§ **WHAT YOU WILL DO**:
Within the records below, find each line with the word "they" and copy it out.

§ **DATA FOR THE TASK**:
>>>>

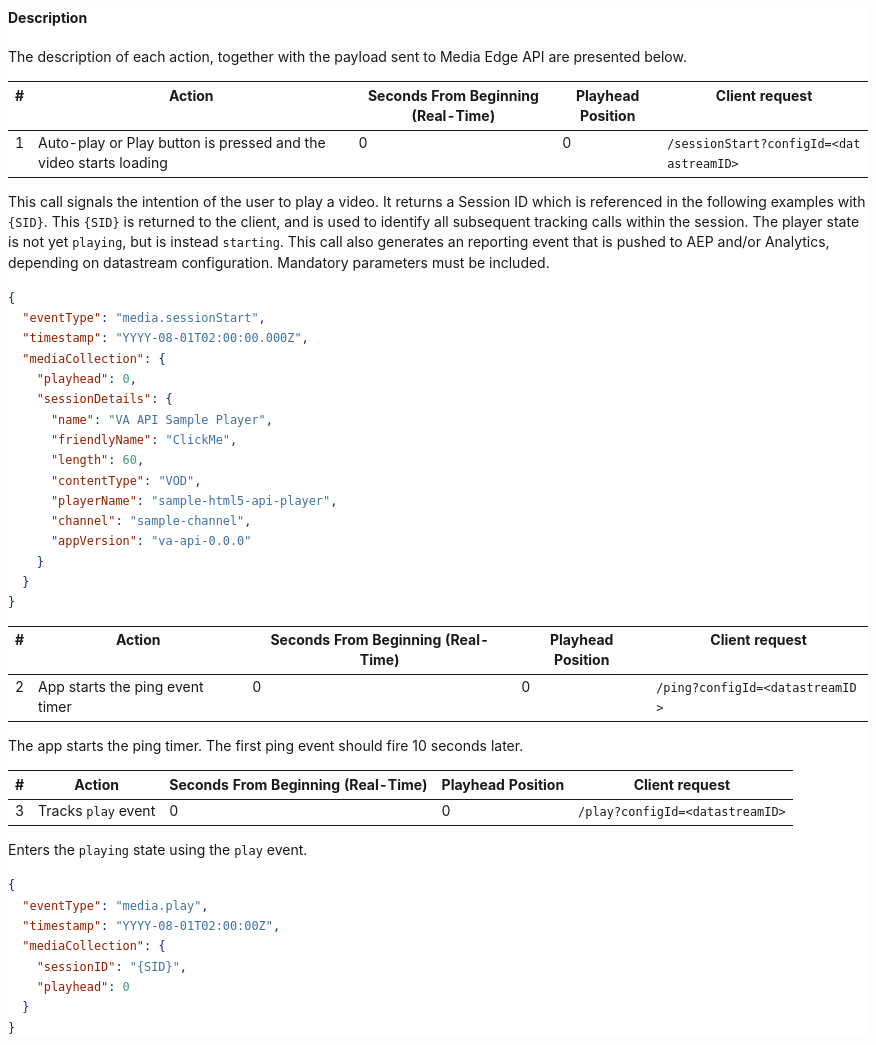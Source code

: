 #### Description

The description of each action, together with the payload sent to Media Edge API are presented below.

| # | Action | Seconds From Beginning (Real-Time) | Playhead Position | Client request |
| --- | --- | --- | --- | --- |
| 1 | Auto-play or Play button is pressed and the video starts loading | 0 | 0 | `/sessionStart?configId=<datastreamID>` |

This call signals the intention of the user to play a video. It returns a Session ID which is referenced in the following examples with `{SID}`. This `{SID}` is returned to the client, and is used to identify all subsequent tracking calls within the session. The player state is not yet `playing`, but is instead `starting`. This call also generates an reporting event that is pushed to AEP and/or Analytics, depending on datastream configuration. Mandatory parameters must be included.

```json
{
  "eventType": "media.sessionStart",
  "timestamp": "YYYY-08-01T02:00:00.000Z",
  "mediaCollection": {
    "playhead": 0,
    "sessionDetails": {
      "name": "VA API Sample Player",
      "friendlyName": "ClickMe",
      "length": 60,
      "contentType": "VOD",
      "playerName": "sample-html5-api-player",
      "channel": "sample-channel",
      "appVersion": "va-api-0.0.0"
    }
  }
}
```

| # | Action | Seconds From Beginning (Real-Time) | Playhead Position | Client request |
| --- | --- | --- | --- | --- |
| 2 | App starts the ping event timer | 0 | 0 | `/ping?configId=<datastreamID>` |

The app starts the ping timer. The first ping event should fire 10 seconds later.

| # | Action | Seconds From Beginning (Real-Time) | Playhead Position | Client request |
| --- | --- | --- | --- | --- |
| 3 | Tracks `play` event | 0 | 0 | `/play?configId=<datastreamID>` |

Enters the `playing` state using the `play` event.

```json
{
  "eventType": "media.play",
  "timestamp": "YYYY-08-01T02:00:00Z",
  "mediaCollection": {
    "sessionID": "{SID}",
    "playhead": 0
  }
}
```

<<<<
>>>>

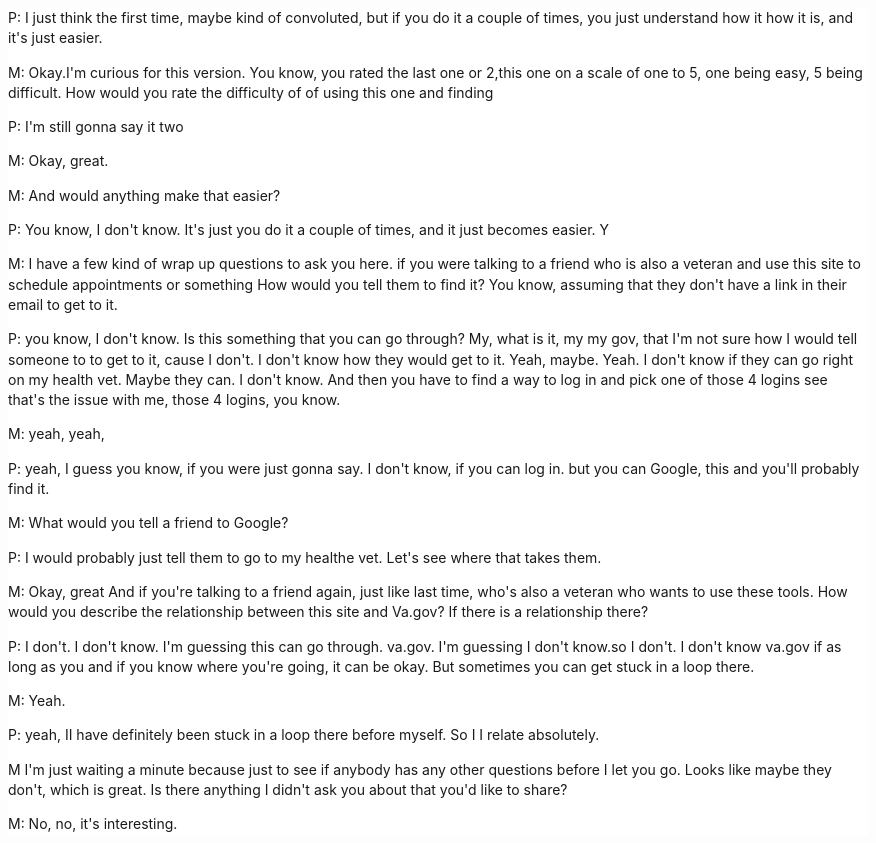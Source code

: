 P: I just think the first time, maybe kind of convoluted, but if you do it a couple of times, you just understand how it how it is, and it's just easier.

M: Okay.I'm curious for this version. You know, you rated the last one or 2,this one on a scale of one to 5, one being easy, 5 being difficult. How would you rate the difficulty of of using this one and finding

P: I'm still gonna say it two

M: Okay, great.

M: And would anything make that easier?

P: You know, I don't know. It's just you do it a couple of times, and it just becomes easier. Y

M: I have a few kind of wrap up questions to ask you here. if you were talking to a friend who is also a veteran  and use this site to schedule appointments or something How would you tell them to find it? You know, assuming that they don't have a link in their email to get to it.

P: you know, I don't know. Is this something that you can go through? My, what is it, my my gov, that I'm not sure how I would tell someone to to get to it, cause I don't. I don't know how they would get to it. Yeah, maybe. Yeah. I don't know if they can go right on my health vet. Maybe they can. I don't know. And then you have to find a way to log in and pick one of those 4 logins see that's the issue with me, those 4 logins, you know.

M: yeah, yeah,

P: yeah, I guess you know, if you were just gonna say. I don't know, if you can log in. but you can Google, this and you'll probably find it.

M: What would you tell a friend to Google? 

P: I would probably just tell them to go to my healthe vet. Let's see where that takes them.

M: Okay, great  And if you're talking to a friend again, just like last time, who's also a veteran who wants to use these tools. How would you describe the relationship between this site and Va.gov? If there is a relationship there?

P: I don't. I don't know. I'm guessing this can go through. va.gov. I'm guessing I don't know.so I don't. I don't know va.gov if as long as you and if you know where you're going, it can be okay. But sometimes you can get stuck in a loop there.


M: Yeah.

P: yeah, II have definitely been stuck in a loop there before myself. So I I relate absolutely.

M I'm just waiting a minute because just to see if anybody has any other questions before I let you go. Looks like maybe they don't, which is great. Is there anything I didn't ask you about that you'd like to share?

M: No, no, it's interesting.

<<<<

§ **EXERCISE OUTPUT**:
M: I have a few kind of wrap up questions to ask you here. if you were talking to a friend who is also a veteran  and use this site to schedule appointments or something How would you tell them to find it? You know, assuming that they don't have a link in their email to get to it.
P: you know, I don't know. Is this something that you can go through? My, what is it, my my gov, that I'm not sure how I would tell someone to to get to it, cause I don't. I don't know how they would get to it. Yeah, maybe. Yeah. I don't know if they can go right on my health vet. Maybe they can. I don't know. And then you have to find a way to log in and pick one of those 4 logins see that's the issue with me, those 4 logins, you know.
M I'm just waiting a minute because just to see if anybody has any other questions before I let you go. Looks like maybe they don't, which is great. Is there anything I didn't ask you about that you'd like to share?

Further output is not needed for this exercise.